Leg Ride to Home Base Position

  • Basic Set Up
    • Single leg Ride with the foot over their calf
    • Turn perpendicular with your belly into their back
    • Your far elbow into their far armpit
    • Your close hand grabbing their ankle/foot
  • Spiral Ride – Home Base
    • Your close hand to a thigh pry
    • Your far hand under their armpit
    • Your chest on their back
    • Bump them forward and stretch them out with a knee to the bum
    • Insert your close foot and turn perpendicular into Home Base Position
  • Tip – Home Base
    • Pull them into your lap and insert a hook,
    • As they get back to their knees you get move into Home Base Position
  • Chop To Oki – Oki – Home Base
    • Note: Chop – Oki was in lesson-15
    • From Tight Waist or Thigh Pry
    • Elbow chop and rotate their head into you and to the floor.

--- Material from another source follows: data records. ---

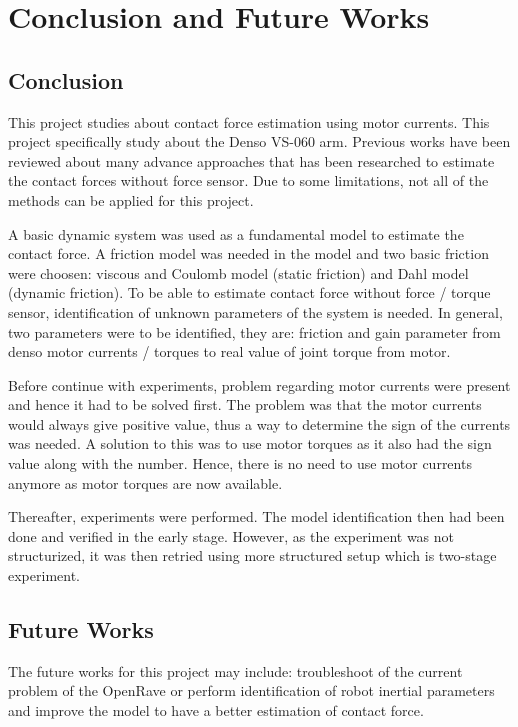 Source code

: \chapter{Conclusion and Future Works}
\section{Conclusion}
This project studies about contact force estimation using motor currents. This project specifically study about the Denso VS-060 arm. Previous works have been reviewed about many advance approaches that has been researched to estimate the contact forces without force sensor. Due to some limitations, not all of the methods can be applied for this project. 

A basic dynamic system was used as a fundamental model to estimate the contact force. A friction model was needed in the model and two basic friction were choosen: viscous and Coulomb model (static friction) and Dahl model (dynamic friction). To be able to estimate contact force without force / torque sensor, identification of unknown parameters of the system is needed. In general, two parameters were to be identified, they are: friction and gain parameter from denso motor currents / torques to real value of joint torque from motor. 

Before continue with experiments, problem regarding motor currents were present and hence it had to be solved first. The problem was that the motor currents would always give positive value, thus a way to determine the sign of the currents was needed. A solution to this was to use motor torques as it also had the sign value along with the number. Hence, there is no need to use motor currents anymore as motor torques are now available. 

Thereafter, experiments were performed. The model identification then had been done and verified in the early stage. However, as the experiment was not structurized, it was then retried using more structured setup which is two-stage experiment. 



\section{Future Works}
The future works for this project may include: troubleshoot of the current problem of the OpenRave or perform identification of robot inertial parameters and improve the model to have a better estimation of contact force.


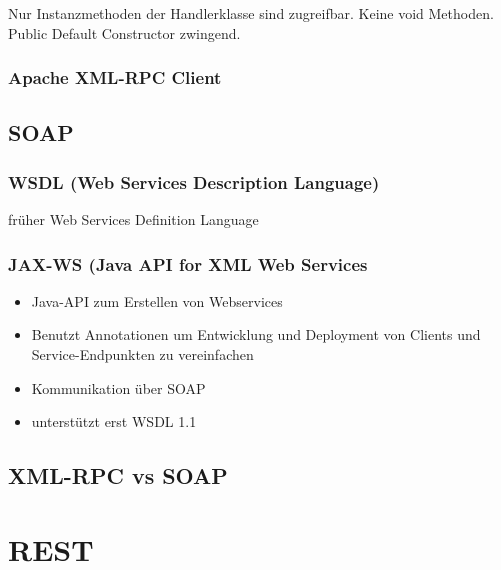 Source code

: \documentclass[10pt]{article}
\begin{document}
Nur Instanzmethoden der Handlerklasse sind zugreifbar. Keine void Methoden. Public Default Constructor zwingend.

\subsubsection{Apache XML-RPC Client}



\subsection{SOAP}
\subsubsection{WSDL (Web Services Description Language)}
früher Web Services Definition Language
\subsubsection{JAX-WS (Java API for XML Web Services}
\begin{itemize}
\item Java-API zum Erstellen von Webservices
\item Benutzt Annotationen um Entwicklung und Deployment von Clients und Service-Endpunkten zu vereinfachen
\item Kommunikation über SOAP
\item unterstützt erst WSDL 1.1
\end{itemize}

\subsection{XML-RPC vs SOAP}

\section{REST}

\end{document}
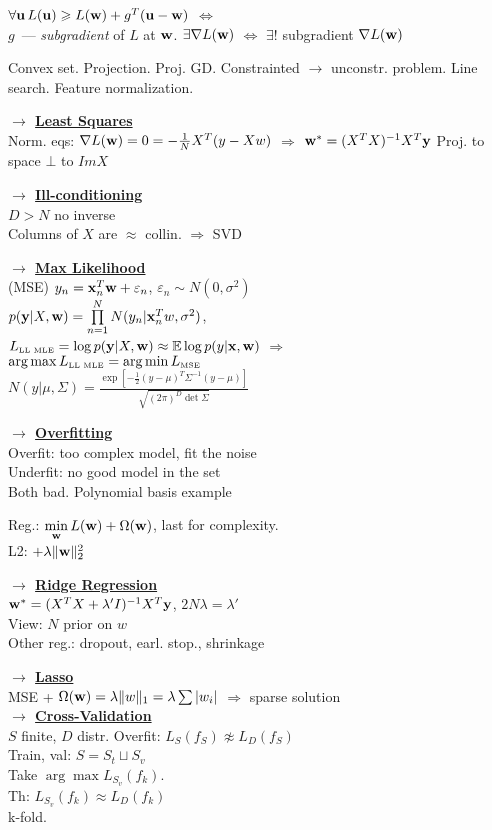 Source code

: \documentclass[11pt]{article}
\newcommand{\myvector}[1]{{\bf{#1}}}
\newcommand{\x}{\myvector{x}}
\newcommand{\y}{\myvector{y}}
\newcommand{\w}{\myvector{w}}
\newcommand{\uu}{\myvector{u}}
\newcommand{\mytitle}[1]{ {\bf $\rightarrow$ \underline{#1}}\\}
\begin{document}
\begin{multicols*}{2}
$\forall\uu\,L(\uu)\geqslant L(\w)+g^T(\uu-\w)$ $\Leftrightarrow$\\
$g$~--- {\em subgradient} of $L$ at $\w$. $\exists \nabla L(\w)$ $\Leftrightarrow$
$\exists!$ subgradient $\nabla L(\w)$

Convex set. Projection. Proj. GD. Constrainted $\rightarrow$ unconstr. problem. Line search. Feature normalization. 

\mytitle{Least Squares}
Norm. eqs: $\nabla L(\w)=0=-\frac{1}{N}X^T(y-Xw)$
$\Rightarrow$ $\w^*=(X^TX)^{-1}X^T\myvector{y}$
Proj. to space $\bot$ to $ImX$

\mytitle{Ill-conditioning}
$D>N$ no inverse\\
Columns of $X$ are $\approx$ collin. $\Rightarrow$ SVD

\mytitle{Max Likelihood}
(MSE) $y_n=\x_n^T\w+\varepsilon_n$, $\varepsilon_n\sim N(0, \sigma^2)$\\
$p(\y|X,\w)=\prod\limits_{n=1}^NN(y_n|\x_n^Tw,\sigma^2)$,\\
$L_{\mbox{\tiny LL MLE}}=\log p(\y|X,\w)\approx \mathbb{E}\log p(y|\x,\w)$ $\Rightarrow$\\
$\arg\max L_{\mbox{\tiny LL MLE}}=\arg\min L_{\mbox{\tiny MSE}}$\\
$N(y|\mu,\Sigma)=\frac{\exp\left[-\frac{1}{2}(y-\mu)^T\Sigma^{-1}(y-\mu)\right]}{\sqrt{(2\pi)^D\det\Sigma}}$

\mytitle{Overfitting}
Overfit: too complex model, fit the noise\\
Underfit: no good model in the set\\
Both bad. Polynomial basis example

Reg.: $\min\limits_\w L(\w)+\Omega(\w)$, last for complexity.\\
L2: $+\lambda \|\w\|_2^2$

\mytitle{Ridge Regression}
$\w^*=(X^TX+\lambda'I)^{-1}X^T\y$, $2N\lambda=\lambda'$\\
View: $N$ prior on $w$\\
Other reg.: dropout, earl. stop., shrinkage

\mytitle{Lasso}
MSE + $\Omega(\w)=\lambda \|w\|_1=\lambda\sum |w_i|$ $\Rightarrow$ sparse solution\\

\mytitle{Cross-Validation}
$S$ finite, $D$ distr.
Overfit: $L_S(f_S)\not\approx L_D(f_S)$\\
Train, val: $S=S_t\sqcup S_v$\\
Take $\arg\max L_{S_v}(f_k)$.\\
Th: $L_{S_v}(f_k)\approx L_D(f_k)$\\
k-fold.


\end{multicols*}
\end{document}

    • This should break them down onto their close elbow, their head should also be on the floor
    • As they rotate, hook your inside leg under their shin.

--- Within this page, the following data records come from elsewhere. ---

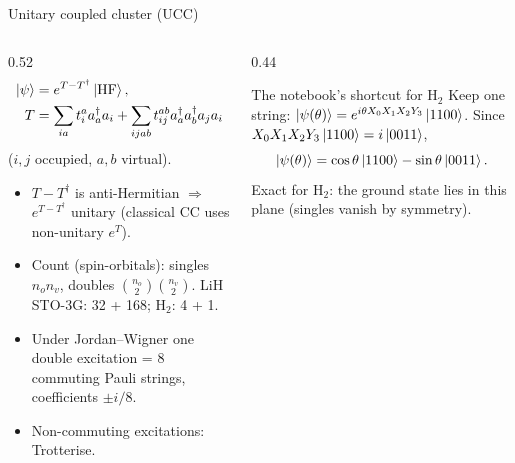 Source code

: \documentclass[aspectratio=169,11pt]{beamer}
\begin{document}
\begin{frame}{Unitary coupled cluster (UCC)}
  \begin{columns}[T]
    \begin{column}{0.52\textwidth}
      \[ \begin{aligned} \ket{\psi} &= e^{T - T^\dagger}\ket{\mathrm{HF}},\\ T &= \sum_{ia}t_i^aa_a^\dagger a_i + \sum_{ijab}t_{ij}^{ab}a_a^\dagger a_b^\dagger a_ja_i \end{aligned} \]
      ($i, j$ occupied, $a, b$ virtual).
      \begin{itemize}
        \item $T - T^\dagger$ is anti-Hermitian $\Rightarrow$ $e^{T - T^\dagger}$ unitary (classical CC uses non-unitary $e^T$).
        \item Count (spin-orbitals): singles $n_on_v$, doubles $\binom{n_o}{2}\binom{n_v}{2}$. LiH STO-3G: 32 + 168; H$_2$: 4 + 1.
        \item Under Jordan--Wigner one double excitation = 8 commuting Pauli strings, coefficients $\pm i/8$.
        \item Non-commuting excitations: Trotterise.
      \end{itemize}
    \end{column}
    \begin{column}{0.44\textwidth}
      \begin{block}{The notebook's shortcut for H$_2$}
        Keep one string: $\ket{\psi(\theta)} = e^{i\theta X_0X_1X_2Y_3}\ket{1100}$. Since $X_0X_1X_2Y_3\ket{1100} = i\ket{0011}$,
        \[ \ket{\psi(\theta)} = \cos\theta\ket{1100} - \sin\theta\ket{0011} . \]
        Exact for H$_2$: the ground state lies in this plane (singles vanish by symmetry).
      \end{block}
    \end{column}
  \end{columns}
\end{frame}
\end{document}
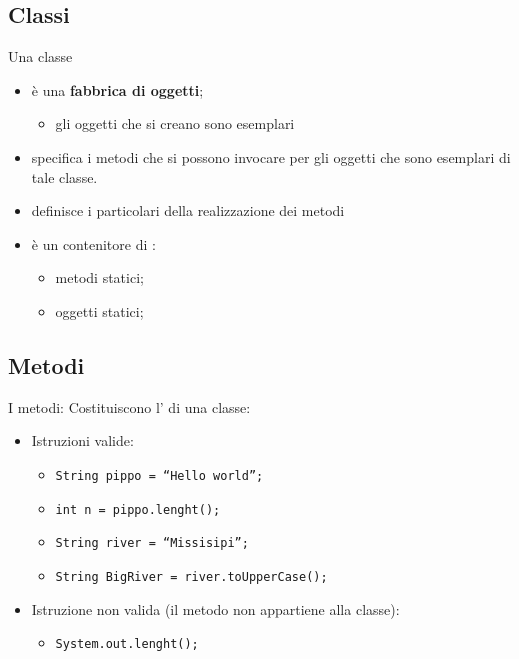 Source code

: \subsection*{Classi}
\begin{frame}
\begin{block}{Una classe}
\begin{itemize}
\item è una \textbf{fabbrica di oggetti};
\begin{itemize}
\item gli oggetti che si creano sono \alert{esemplari}
\end{itemize}
\item specifica i metodi che si possono invocare per gli oggetti che sono esemplari di tale classe.
\item definisce i particolari della realizzazione dei metodi
\item è un contenitore di :
\begin{itemize}
\item metodi statici;
\item oggetti statici;
\end{itemize}
\end{itemize}
\end{block}
\end{frame}

\subsection*{Metodi}
\begin{frame}
\begin{block}{I metodi:}
Costituiscono l' di una classe:
\begin{itemize}
\item Istruzioni valide:
\begin{itemize}
\item \texttt{String pippo = ``Hello world'';}
\item \texttt{int n = pippo.\alert{lenght()};}
\item \texttt{String river = ``Missisipi'';}
\item \texttt{String BigRiver = river.\alert{toUpperCase();}}
\end{itemize}
\item Istruzione non valida (il metodo non appartiene alla classe):
\begin{itemize}
\item \texttt{System.out\alert{.lenght();}}
\end{itemize}
\end{itemize}
\end{block}
\end{frame}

    • Lift their leg with the Oki Lock and insert your hook,
    • Move into Home Base Position
  • Get Up – Home Base
    • They try to come up to foot and knee
    • Connect with a seatbelt and throw a hook in,
    • As they try to recover back to their base, move into Home Base Position

Home Base Breakdowns

  • Wrestling Guillotine
    • From Home Base
    • Reach inside their far arm and pull the Wrestlers Arm Bar on
    • Once their hand is level with their body, grab their wrist with your close arm
    • Feed their arm over your head, and break them down backward,
    • Reach behind their head/neck with you far arm,
    • Connect your hands a squeeze, it’s a type of Twister
  • Ball & Chain / Banana Split BJJ / MMA Submission
    • From Home Base, you apply the Wrestlers Arm Bar, and the defend by grabbing their inner thigh,
    • Reach between their legs and grab their wrist,
    • Kick your leg behind as you shoulder roll,
    • Post you foot on the floor to secure the pin,
    • For the sub, join your hands, put you foot on their ankle, and stretch them for the tap.